**Work to complete:** Locate the line containing "# Proxy 서버가" in the data below. Reproduce it and every following line up to the end, exactly as given.

**Data section:**
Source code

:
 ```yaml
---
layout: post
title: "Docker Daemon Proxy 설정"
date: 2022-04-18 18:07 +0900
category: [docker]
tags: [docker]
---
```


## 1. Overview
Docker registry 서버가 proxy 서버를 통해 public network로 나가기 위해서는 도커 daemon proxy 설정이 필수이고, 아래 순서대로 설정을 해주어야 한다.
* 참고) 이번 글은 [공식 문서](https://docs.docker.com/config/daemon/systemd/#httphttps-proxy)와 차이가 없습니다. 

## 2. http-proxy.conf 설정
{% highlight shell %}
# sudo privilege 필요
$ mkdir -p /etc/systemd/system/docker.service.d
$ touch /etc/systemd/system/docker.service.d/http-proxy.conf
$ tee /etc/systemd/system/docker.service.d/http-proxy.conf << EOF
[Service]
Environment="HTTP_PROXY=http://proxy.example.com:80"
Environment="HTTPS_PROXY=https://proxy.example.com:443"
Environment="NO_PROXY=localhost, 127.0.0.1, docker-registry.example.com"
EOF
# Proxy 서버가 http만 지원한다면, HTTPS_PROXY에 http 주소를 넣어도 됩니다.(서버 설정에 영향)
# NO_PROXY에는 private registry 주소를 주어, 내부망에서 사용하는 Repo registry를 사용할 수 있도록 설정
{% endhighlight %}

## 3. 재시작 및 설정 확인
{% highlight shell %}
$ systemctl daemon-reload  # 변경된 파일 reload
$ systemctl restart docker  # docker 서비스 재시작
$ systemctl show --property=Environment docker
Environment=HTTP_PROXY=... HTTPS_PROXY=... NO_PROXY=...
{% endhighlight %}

**Task response:**
# Proxy 서버가 http만 지원한다면, HTTPS_PROXY에 http 주소를 넣어도 됩니다.(서버 설정에 영향)
# NO_PROXY에는 private registry 주소를 주어, 내부망에서 사용하는 Repo registry를 사용할 수 있도록 설정
{% endhighlight %}

## 3. 재시작 및 설정 확인
{% highlight shell %}
$ systemctl daemon-reload  # 변경된 파일 reload
$ systemctl restart docker  # docker 서비스 재시작
$ systemctl show --property=Environment docker
Environment=HTTP_PROXY=... HTTPS_PROXY=... NO_PROXY=...
{% endhighlight %}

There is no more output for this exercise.